Here’s the thing. If I’d had children, with an ironclad daycare schedule, or if I’d looked like the kind of guy too scary to pick up, or if public transit had been one notch more complicated, I’d have lost my job.
Boom. Just like that. I would have been looking for work, and the unemployment rate that year was 8.2%, the highest since 1940. Being a dishwasher wasn’t as glamorous as it sounds, but I’d been happy to get that job – I don’t like to think what the next rung down the ladder would have been.
It could have been much worse. What broke on the car was the steering – a little ball and socket doohickey that connected the steering mechanism. It came apart when we were going five MPH. It could just as easily have happened when we were driving down I94. I wouldn’t have been unemployed; I’d have been dead.

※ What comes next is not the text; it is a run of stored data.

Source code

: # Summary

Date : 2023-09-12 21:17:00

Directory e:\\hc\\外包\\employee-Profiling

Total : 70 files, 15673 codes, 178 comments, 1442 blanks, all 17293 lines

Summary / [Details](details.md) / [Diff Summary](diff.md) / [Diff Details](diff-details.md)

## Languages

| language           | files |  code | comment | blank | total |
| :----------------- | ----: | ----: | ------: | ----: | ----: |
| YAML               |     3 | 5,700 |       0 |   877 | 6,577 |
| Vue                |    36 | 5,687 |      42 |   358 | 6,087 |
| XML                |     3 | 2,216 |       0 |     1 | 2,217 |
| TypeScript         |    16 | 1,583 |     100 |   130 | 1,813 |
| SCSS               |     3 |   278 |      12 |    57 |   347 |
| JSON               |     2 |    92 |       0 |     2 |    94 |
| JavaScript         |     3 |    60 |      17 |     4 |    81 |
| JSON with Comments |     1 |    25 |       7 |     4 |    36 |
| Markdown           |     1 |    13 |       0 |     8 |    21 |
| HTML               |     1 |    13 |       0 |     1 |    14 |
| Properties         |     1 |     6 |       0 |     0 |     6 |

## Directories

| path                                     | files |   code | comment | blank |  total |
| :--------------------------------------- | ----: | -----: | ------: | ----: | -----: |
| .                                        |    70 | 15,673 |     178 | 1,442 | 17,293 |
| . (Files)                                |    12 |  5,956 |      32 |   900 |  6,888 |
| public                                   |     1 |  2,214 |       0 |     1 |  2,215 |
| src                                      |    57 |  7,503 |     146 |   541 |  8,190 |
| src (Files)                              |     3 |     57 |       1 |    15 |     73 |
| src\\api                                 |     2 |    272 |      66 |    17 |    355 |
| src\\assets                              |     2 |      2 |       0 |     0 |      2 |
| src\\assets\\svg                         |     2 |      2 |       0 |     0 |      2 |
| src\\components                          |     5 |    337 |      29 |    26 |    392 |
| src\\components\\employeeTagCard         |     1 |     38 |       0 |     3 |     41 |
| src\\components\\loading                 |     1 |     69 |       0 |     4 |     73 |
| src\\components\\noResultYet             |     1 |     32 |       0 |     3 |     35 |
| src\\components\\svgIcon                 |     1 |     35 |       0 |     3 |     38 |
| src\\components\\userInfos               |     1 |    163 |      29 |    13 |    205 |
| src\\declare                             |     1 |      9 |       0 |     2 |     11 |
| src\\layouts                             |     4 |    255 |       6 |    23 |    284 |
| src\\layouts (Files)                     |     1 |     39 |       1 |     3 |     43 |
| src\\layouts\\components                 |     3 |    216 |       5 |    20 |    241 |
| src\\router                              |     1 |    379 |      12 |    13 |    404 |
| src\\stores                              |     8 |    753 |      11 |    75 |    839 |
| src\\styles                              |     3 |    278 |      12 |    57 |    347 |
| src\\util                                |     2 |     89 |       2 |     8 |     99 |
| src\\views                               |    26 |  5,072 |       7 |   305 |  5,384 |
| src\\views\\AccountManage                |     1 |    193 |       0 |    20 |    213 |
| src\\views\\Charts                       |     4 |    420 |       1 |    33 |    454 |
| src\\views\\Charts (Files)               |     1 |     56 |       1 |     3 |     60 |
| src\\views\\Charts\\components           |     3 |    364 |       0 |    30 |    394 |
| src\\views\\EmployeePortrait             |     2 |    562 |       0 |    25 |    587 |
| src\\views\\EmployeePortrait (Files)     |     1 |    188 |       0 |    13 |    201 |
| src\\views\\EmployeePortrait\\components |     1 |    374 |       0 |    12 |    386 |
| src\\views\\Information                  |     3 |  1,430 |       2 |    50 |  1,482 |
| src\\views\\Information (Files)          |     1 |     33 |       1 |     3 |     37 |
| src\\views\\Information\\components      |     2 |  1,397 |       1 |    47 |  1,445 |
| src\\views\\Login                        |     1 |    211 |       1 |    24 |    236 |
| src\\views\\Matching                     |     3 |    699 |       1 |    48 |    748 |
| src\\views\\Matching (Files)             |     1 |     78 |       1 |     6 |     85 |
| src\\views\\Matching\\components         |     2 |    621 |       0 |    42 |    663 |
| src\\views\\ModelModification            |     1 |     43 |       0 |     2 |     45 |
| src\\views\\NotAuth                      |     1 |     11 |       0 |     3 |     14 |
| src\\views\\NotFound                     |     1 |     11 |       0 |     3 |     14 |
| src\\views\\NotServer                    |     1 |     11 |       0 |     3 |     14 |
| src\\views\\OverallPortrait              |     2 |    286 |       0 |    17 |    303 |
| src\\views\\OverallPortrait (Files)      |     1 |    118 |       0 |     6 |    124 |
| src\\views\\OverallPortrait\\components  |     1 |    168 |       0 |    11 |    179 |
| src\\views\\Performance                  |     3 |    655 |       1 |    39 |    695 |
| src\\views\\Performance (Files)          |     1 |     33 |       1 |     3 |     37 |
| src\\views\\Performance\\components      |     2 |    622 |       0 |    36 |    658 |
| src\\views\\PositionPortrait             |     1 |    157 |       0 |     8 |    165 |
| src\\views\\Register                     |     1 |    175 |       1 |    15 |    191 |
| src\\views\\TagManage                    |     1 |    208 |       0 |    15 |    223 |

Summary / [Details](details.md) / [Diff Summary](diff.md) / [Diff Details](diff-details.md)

Or if not dead, I’d have had a hefty doctor’s bill, no insurance AND no job.
I couldn’t do anything about the car during the week, because we left for work in the dark and it was dark when we got back, but on Saturday I crawled under the car and figured out the problem. The spring that held the ball and socket together had weakened with age. I put three pennies behind it, and then as a safety device, wrapped a wire coat hanger around the whole thing.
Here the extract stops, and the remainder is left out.